● WHAT THIS TASK INVOLVES
Restate the data exactly, with nothing altered.
[Opening STORED DATA section]
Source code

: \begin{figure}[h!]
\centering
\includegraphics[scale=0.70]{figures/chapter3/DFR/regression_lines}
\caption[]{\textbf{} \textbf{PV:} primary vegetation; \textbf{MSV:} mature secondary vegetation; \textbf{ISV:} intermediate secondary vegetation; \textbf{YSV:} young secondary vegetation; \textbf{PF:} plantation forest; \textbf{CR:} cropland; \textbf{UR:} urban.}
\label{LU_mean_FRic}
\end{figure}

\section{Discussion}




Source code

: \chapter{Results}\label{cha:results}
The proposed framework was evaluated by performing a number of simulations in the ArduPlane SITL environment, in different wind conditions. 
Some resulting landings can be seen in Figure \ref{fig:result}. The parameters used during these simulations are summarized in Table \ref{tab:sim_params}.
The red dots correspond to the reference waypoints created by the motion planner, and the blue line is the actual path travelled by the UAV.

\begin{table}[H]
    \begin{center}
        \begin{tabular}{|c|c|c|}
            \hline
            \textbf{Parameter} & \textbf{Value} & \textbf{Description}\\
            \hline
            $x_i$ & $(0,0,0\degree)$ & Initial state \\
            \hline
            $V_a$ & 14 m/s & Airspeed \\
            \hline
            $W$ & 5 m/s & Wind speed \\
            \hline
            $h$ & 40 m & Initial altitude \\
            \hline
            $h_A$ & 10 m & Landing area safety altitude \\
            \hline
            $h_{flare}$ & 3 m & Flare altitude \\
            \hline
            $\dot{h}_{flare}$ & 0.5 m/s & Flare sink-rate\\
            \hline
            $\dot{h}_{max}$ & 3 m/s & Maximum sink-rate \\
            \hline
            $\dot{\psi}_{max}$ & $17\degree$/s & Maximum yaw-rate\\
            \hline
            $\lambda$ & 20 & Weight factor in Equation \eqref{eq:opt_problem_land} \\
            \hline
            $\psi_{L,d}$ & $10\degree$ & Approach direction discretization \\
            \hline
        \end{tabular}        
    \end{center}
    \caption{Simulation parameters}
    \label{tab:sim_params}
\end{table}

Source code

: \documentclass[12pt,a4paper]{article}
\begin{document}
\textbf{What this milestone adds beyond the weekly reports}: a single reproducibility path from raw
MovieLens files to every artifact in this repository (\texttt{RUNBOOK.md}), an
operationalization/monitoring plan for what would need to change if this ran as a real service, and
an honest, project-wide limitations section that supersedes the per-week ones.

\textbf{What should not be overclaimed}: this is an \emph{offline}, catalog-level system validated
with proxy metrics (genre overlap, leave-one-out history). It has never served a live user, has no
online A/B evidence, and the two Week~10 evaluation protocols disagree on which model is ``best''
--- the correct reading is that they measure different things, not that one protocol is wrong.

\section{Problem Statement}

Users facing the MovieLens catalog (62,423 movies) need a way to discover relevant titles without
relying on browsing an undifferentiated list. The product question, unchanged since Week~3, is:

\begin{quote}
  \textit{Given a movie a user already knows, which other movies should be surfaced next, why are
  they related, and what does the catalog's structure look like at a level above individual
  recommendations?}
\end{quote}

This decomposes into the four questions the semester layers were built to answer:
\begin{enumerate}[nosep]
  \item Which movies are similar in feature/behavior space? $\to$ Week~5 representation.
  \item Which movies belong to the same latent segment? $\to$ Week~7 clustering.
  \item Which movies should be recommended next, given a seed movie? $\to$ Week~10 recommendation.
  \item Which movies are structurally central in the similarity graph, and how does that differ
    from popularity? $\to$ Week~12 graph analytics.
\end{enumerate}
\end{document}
[Closing STORED DATA section]
● COMPLETED EXERCISE
Source code

: \begin{figure}[h!]
\centering
\includegraphics[scale=0.70]{figures/chapter3/DFR/regression_lines}
\caption[]{\textbf{} \textbf{PV:} primary vegetation; \textbf{MSV:} mature secondary vegetation; \textbf{ISV:} intermediate secondary vegetation; \textbf{YSV:} young secondary vegetation; \textbf{PF:} plantation forest; \textbf{CR:} cropland; \textbf{UR:} urban.}
\label{LU_mean_FRic}
\end{figure}

\section{Discussion}




Source code

: \chapter{Results}\label{cha:results}
The proposed framework was evaluated by performing a number of simulations in the ArduPlane SITL environment, in different wind conditions. 
Some resulting landings can be seen in Figure \ref{fig:result}. The parameters used during these simulations are summarized in Table \ref{tab:sim_params}.
The red dots correspond to the reference waypoints created by the motion planner, and the blue line is the actual path travelled by the UAV.

\begin{table}[H]
    \begin{center}
        \begin{tabular}{|c|c|c|}
            \hline
            \textbf{Parameter} & \textbf{Value} & \textbf{Description}\\
            \hline
            $x_i$ & $(0,0,0\degree)$ & Initial state \\
            \hline
            $V_a$ & 14 m/s & Airspeed \\
            \hline
            $W$ & 5 m/s & Wind speed \\
            \hline
            $h$ & 40 m & Initial altitude \\
            \hline
            $h_A$ & 10 m & Landing area safety altitude \\
            \hline
            $h_{flare}$ & 3 m & Flare altitude \\
            \hline
            $\dot{h}_{flare}$ & 0.5 m/s & Flare sink-rate\\
            \hline
            $\dot{h}_{max}$ & 3 m/s & Maximum sink-rate \\
            \hline
            $\dot{\psi}_{max}$ & $17\degree$/s & Maximum yaw-rate\\
            \hline
            $\lambda$ & 20 & Weight factor in Equation \eqref{eq:opt_problem_land} \\
            \hline
            $\psi_{L,d}$ & $10\degree$ & Approach direction discretization \\
            \hline
        \end{tabular}        
    \end{center}
    \caption{Simulation parameters}
    \label{tab:sim_params}
\end{table}

Source code

: \documentclass[12pt,a4paper]{article}
\begin{document}
\textbf{What this milestone adds beyond the weekly reports}: a single reproducibility path from raw
MovieLens files to every artifact in this repository (\texttt{RUNBOOK.md}), an
operationalization/monitoring plan for what would need to change if this ran as a real service, and
an honest, project-wide limitations section that supersedes the per-week ones.

\textbf{What should not be overclaimed}: this is an \emph{offline}, catalog-level system validated
with proxy metrics (genre overlap, leave-one-out history). It has never served a live user, has no
online A/B evidence, and the two Week~10 evaluation protocols disagree on which model is ``best''
--- the correct reading is that they measure different things, not that one protocol is wrong.

\section{Problem Statement}

Users facing the MovieLens catalog (62,423 movies) need a way to discover relevant titles without
relying on browsing an undifferentiated list. The product question, unchanged since Week~3, is:

\begin{quote}
  \textit{Given a movie a user already knows, which other movies should be surfaced next, why are
  they related, and what does the catalog's structure look like at a level above individual
  recommendations?}
\end{quote}

This decomposes into the four questions the semester layers were built to answer:
\begin{enumerate}[nosep]
  \item Which movies are similar in feature/behavior space? $\to$ Week~5 representation.
  \item Which movies belong to the same latent segment? $\to$ Week~7 clustering.
  \item Which movies should be recommended next, given a seed movie? $\to$ Week~10 recommendation.
  \item Which movies are structurally central in the similarity graph, and how does that differ
    from popularity? $\to$ Week~12 graph analytics.
\end{enumerate}
\end{document}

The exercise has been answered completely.